Taxpayer/Renter Backlash Builds re: Proposed Gov't Bailout

A number of websites have popped up that provide an avenue for angry homeowners, renters, taxpayers, etc. to speak out about a government housing bailout proposal that is making its way through Congress. P2P-Loans.com generally believes that the market needs to run its course so that we can return to more normal times. While there are certainly instances where borrowers were mislead or taken advantage of in the boom times, the overwhelming majority of buyers knew what they were getting into when they bought in the boom times (they simply hoped and believed that the value of the asset they purchased would keep going up - now clearly a flawed assumption). The sites speaking on this cause are below and there is even a petition to sign if you feel strongly about this issue. You decide if it's fair for taxpayers to cushion the blow that is currently being felt by lenders, homebuilders and borrowers alike. Hey, my stock portfolio is down this year, will the gov't please consider covering some of my losses, too? When do people start to take responsibility for their own decisions and not rely on the government to bail them out when they get into trouble? I welcome a likely dialogue on this topic.

Visit:
http://www.angryrenter.com/
or
http://www.nationalbubble.com/stopthebailout/

Friday, April 18, 2008

Tax Payer ALERT! The Gov't Wants To Bail Out Troubled Homeowners

Is there a tax-payer funded (err... "government sponsored") bailout coming for honeowners? Momentum appears to be building for a broad-based program to bail out folks that bought homes in the boom times and can no longer afford to make their payments (e.g. are approaching or are already in foreclosure proceedings). This has been a topic of much debate. For those that made smart, sound financial decisions (e.g. didn't borrow more than they could afford to pay back, and read the fine print on their mortgage documents, etc.), this seems like it might be unfair since the taxpayers will potentially be bailing out these folks. But, as the outline below reflects, the current debate in Congress revolves around structuring a compromise that enables any eventual program to pay for itself. P2P-Loans.com is encouraged by some of the provisions being discussed (especially the payment of insurance premiums to the FHA and a sharing in any equity gains to homeowners upon a sale). We would hope that the equity gain sharing is substantial and not a pittance given any gain will be made entirely on the backs of tax payers (errr...the "government-sponsored" program). Generally speaking, the government has a terrible track record on projects like this (they underestimate the total costs, botch the execution and mess up a market-based system that works pretty well in the long run).

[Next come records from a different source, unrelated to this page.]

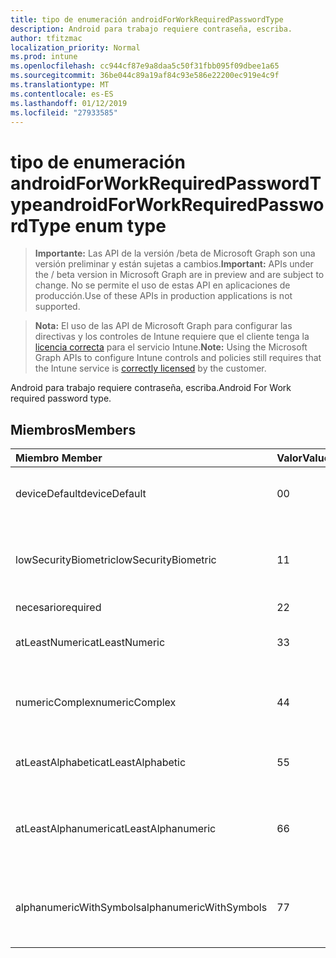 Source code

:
 ```yaml
---
title: tipo de enumeración androidForWorkRequiredPasswordType
description: Android para trabajo requiere contraseña, escriba.
author: tfitzmac
localization_priority: Normal
ms.prod: intune
ms.openlocfilehash: cc944cf87e9a8daa5c50f31fbb095f09dbee1a65
ms.sourcegitcommit: 36be044c89a19af84c93e586e22200ec919e4c9f
ms.translationtype: MT
ms.contentlocale: es-ES
ms.lasthandoff: 01/12/2019
ms.locfileid: "27933585"
---
```

# <a name="androidforworkrequiredpasswordtype-enum-type"></a><span data-ttu-id="9d545-103">tipo de enumeración androidForWorkRequiredPasswordType</span><span class="sxs-lookup"><span data-stu-id="9d545-103">androidForWorkRequiredPasswordType enum type</span></span>

> <span data-ttu-id="9d545-104">**Importante:** Las API de la versión /beta de Microsoft Graph son una versión preliminar y están sujetas a cambios.</span><span class="sxs-lookup"><span data-stu-id="9d545-104">**Important:** APIs under the / beta version in Microsoft Graph are in preview and are subject to change.</span></span> <span data-ttu-id="9d545-105">No se permite el uso de estas API en aplicaciones de producción.</span><span class="sxs-lookup"><span data-stu-id="9d545-105">Use of these APIs in production applications is not supported.</span></span>

> <span data-ttu-id="9d545-106">**Nota:** El uso de las API de Microsoft Graph para configurar las directivas y los controles de Intune requiere que el cliente tenga la [licencia correcta](https://go.microsoft.com/fwlink/?linkid=839381) para el servicio Intune.</span><span class="sxs-lookup"><span data-stu-id="9d545-106">**Note:** Using the Microsoft Graph APIs to configure Intune controls and policies still requires that the Intune service is [correctly licensed](https://go.microsoft.com/fwlink/?linkid=839381) by the customer.</span></span>

<span data-ttu-id="9d545-107">Android para trabajo requiere contraseña, escriba.</span><span class="sxs-lookup"><span data-stu-id="9d545-107">Android For Work required password type.</span></span>
## <a name="members"></a><span data-ttu-id="9d545-108">Miembros</span><span class="sxs-lookup"><span data-stu-id="9d545-108">Members</span></span>
|<span data-ttu-id="9d545-109">Miembro	</span><span class="sxs-lookup"><span data-stu-id="9d545-109">Member</span></span>|<span data-ttu-id="9d545-110">Valor</span><span class="sxs-lookup"><span data-stu-id="9d545-110">Value</span></span>|<span data-ttu-id="9d545-111">Descripción</span><span class="sxs-lookup"><span data-stu-id="9d545-111">Description</span></span>|
|:---|:---|:---|
|<span data-ttu-id="9d545-112">deviceDefault</span><span class="sxs-lookup"><span data-stu-id="9d545-112">deviceDefault</span></span>|<span data-ttu-id="9d545-113">0</span><span class="sxs-lookup"><span data-stu-id="9d545-113">0</span></span>|<span data-ttu-id="9d545-114">Valor predeterminado de dispositivo, sin intención.</span><span class="sxs-lookup"><span data-stu-id="9d545-114">Device default value, no intent.</span></span>|
|<span data-ttu-id="9d545-115">lowSecurityBiometric</span><span class="sxs-lookup"><span data-stu-id="9d545-115">lowSecurityBiometric</span></span>|<span data-ttu-id="9d545-116">1</span><span class="sxs-lookup"><span data-stu-id="9d545-116">1</span></span>|<span data-ttu-id="9d545-117">Contraseña biométrica en función de baja seguridad requerida.</span><span class="sxs-lookup"><span data-stu-id="9d545-117">Low security biometrics based password required.</span></span>|
|<span data-ttu-id="9d545-118">necesario</span><span class="sxs-lookup"><span data-stu-id="9d545-118">required</span></span>|<span data-ttu-id="9d545-119">2</span><span class="sxs-lookup"><span data-stu-id="9d545-119">2</span></span>|<span data-ttu-id="9d545-120">Obligatorio.</span><span class="sxs-lookup"><span data-stu-id="9d545-120">Required.</span></span>|
|<span data-ttu-id="9d545-121">atLeastNumeric</span><span class="sxs-lookup"><span data-stu-id="9d545-121">atLeastNumeric</span></span>|<span data-ttu-id="9d545-122">3</span><span class="sxs-lookup"><span data-stu-id="9d545-122">3</span></span>|<span data-ttu-id="9d545-123">Contraseña de al menos numérica requerida.</span><span class="sxs-lookup"><span data-stu-id="9d545-123">At least numeric password required.</span></span>|
|<span data-ttu-id="9d545-124">numericComplex</span><span class="sxs-lookup"><span data-stu-id="9d545-124">numericComplex</span></span>|<span data-ttu-id="9d545-125">4</span><span class="sxs-lookup"><span data-stu-id="9d545-125">4</span></span>|<span data-ttu-id="9d545-126">Contraseña compleja numérico requerida.</span><span class="sxs-lookup"><span data-stu-id="9d545-126">Numeric complex password required.</span></span>|
|<span data-ttu-id="9d545-127">atLeastAlphabetic</span><span class="sxs-lookup"><span data-stu-id="9d545-127">atLeastAlphabetic</span></span>|<span data-ttu-id="9d545-128">5</span><span class="sxs-lookup"><span data-stu-id="9d545-128">5</span></span>|<span data-ttu-id="9d545-129">Contraseña de al menos alfabético requerida.</span><span class="sxs-lookup"><span data-stu-id="9d545-129">At least alphabetic password required.</span></span>|
|<span data-ttu-id="9d545-130">atLeastAlphanumeric</span><span class="sxs-lookup"><span data-stu-id="9d545-130">atLeastAlphanumeric</span></span>|<span data-ttu-id="9d545-131">6</span><span class="sxs-lookup"><span data-stu-id="9d545-131">6</span></span>|<span data-ttu-id="9d545-132">Requerido una contraseña alfanumérica al menos.</span><span class="sxs-lookup"><span data-stu-id="9d545-132">At least alphanumeric password required.</span></span>|
|<span data-ttu-id="9d545-133">alphanumericWithSymbols</span><span class="sxs-lookup"><span data-stu-id="9d545-133">alphanumericWithSymbols</span></span>|<span data-ttu-id="9d545-134">7</span><span class="sxs-lookup"><span data-stu-id="9d545-134">7</span></span>|<span data-ttu-id="9d545-135">Al menos alfanumérico con contraseña símbolos requerida.</span><span class="sxs-lookup"><span data-stu-id="9d545-135">At least alphanumeric with symbols password required.</span></span>|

Here is a summary (from an article at Money.com) of what's being debated (P2P-Loans.com will report back on this issue once a program is passed):

While critics worry that an FHA rescue plan could amount to a bailout, supporters say it's not since everyone involved - lenders, borrowers and mortgage investors - would make a sacrifice.

Lenders get 100% backing from the FHA if a loan goes south. In exchange, the lender takes a "haircut" - reducing the principal owed and converting adjustable-rate loans to fixed-rate mortgages.

Borrowers get to keep their homes, but they would pay a premium to the FHA for the mortgage insurance and they would have to give a small portion of their equity to the FHA when the house is sold. They would also have to show they can afford the newly refinanced loan.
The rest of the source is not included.